La part des salaires nets avant impôt sur le revenu est un indicateur instantané de ce que représente le revenu agrégé des salariés, mais ce revenu ne rend pas compte de l’ouverture de droits engendrés par certaines cotisations sociales, qui auront des effets différés sur le revenu de l(individu au cours de son cycle de vie. La structure de rémunération nette peut elle aussi avoir un effet intertemporel : une hausse des primes non soumise à cotisations (par exemple certaines primes de partage de la valeur) peut venir en réduction de la constitution de droits pour le salarié, et ainsi modifier la structure de son revenu intertemporel, toutes choses égales par ailleurs.

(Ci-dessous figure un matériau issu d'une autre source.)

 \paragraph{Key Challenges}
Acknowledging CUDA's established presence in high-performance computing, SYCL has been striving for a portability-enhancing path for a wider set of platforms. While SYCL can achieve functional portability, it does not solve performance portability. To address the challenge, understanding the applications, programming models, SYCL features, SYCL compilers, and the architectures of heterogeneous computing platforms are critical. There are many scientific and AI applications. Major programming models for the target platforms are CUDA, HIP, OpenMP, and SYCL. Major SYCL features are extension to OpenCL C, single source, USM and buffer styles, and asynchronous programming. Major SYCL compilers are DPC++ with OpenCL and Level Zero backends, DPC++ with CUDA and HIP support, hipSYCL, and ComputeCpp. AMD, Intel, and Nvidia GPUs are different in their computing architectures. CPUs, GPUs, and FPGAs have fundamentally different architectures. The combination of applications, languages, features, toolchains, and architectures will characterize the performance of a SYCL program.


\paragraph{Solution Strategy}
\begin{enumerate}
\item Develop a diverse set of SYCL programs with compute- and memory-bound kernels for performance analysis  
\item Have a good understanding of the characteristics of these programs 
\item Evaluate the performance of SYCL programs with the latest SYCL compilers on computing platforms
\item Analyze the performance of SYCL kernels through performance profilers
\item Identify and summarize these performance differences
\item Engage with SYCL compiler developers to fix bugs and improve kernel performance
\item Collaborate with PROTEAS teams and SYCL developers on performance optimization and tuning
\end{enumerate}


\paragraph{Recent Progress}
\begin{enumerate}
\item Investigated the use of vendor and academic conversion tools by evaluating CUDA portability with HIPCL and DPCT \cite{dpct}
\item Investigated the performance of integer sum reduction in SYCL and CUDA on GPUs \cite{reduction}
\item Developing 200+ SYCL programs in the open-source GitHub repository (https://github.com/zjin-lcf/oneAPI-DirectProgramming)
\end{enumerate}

L’évolution de la part du travail peut être influencée par des changements dans la structure de l’économie, comme la croissance de secteurs dans lesquels la part des salaires est structurellement plus élevée ou plus basse.
Questions :
1) Pourquoi la prise en compte d’un excédent net d’exploitation ferait-elle apparaître une part des dépenses liées au travail plus élevée dans la valeur ajoutée ?
2) Pour une entreprise, la baisse des dépenses liées au travail passe-t-elle nécessairement par une réduction des salaires ?

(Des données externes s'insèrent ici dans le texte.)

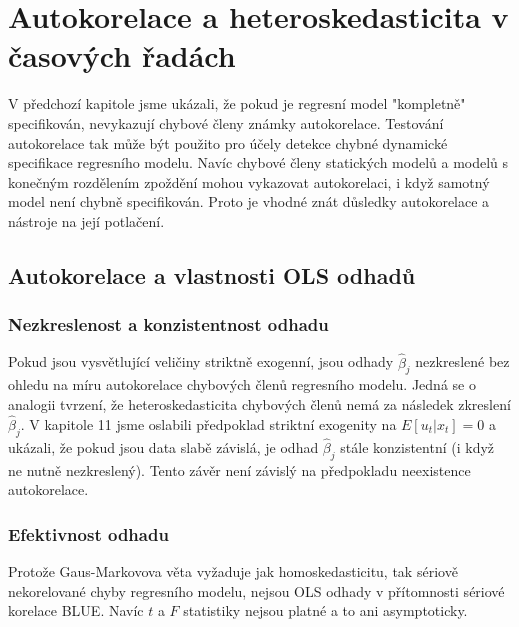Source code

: \chapter{Autokorelace a heteroskedasticita v časových řadách}

V předchozí kapitole jsme ukázali, že pokud je regresní model "kompletně" specifikován, nevykazují chybové členy známky autokorelace. Testování autokorelace tak může být použito pro účely detekce chybné dynamické specifikace regresního modelu. Navíc chybové členy statických modelů a modelů s konečným rozdělením zpoždění mohou vykazovat autokorelaci, i když samotný model není chybně specifikován. Proto je vhodné znát důsledky autokorelace a nástroje na její potlačení.

\section{Autokorelace a vlastnosti OLS odhadů}

\subsection{Nezkreslenost a konzistentnost odhadu}

Pokud jsou vysvětlující veličiny striktně exogenní, jsou odhady $\hat{\beta}_j$ nezkreslené bez ohledu na míru autokorelace chybových členů regresního modelu. Jedná se o analogii tvrzení, že heteroskedasticita chybových členů nemá za následek zkreslení $\hat{\beta}_j$. V kapitole 11 jsme oslabili předpoklad striktní exogenity na $E[u_t | x_t] = 0$ a ukázali, že pokud jsou data slabě závislá, je odhad $\hat{\beta}_j$ stále konzistentní (i když ne nutně nezkreslený). Tento závěr není závislý na předpokladu neexistence autokorelace.

\subsection{Efektivnost odhadu}

Protože Gaus-Markovova věta vyžaduje jak homoskedasticitu, tak sériově nekorelované chyby regresního modelu, nejsou OLS odhady v přítomnosti sériové korelace BLUE. Navíc $t$ a $F$ statistiky nejsou platné a to ani asymptoticky.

3) Pourquoi le salaire net avant impôt n’est-il pas un indicateur suffisant du niveau de vie des travailleurs ?
4) En quoi les «effets de structure » peuvent-ils modifier la répartition de la valeur ajoutée ?
Les sujets qui font débat :
Y a-t-il un bon partage de la valeur ajoutée?
La répartition des revenus est-elle la clé de la croissance économique ?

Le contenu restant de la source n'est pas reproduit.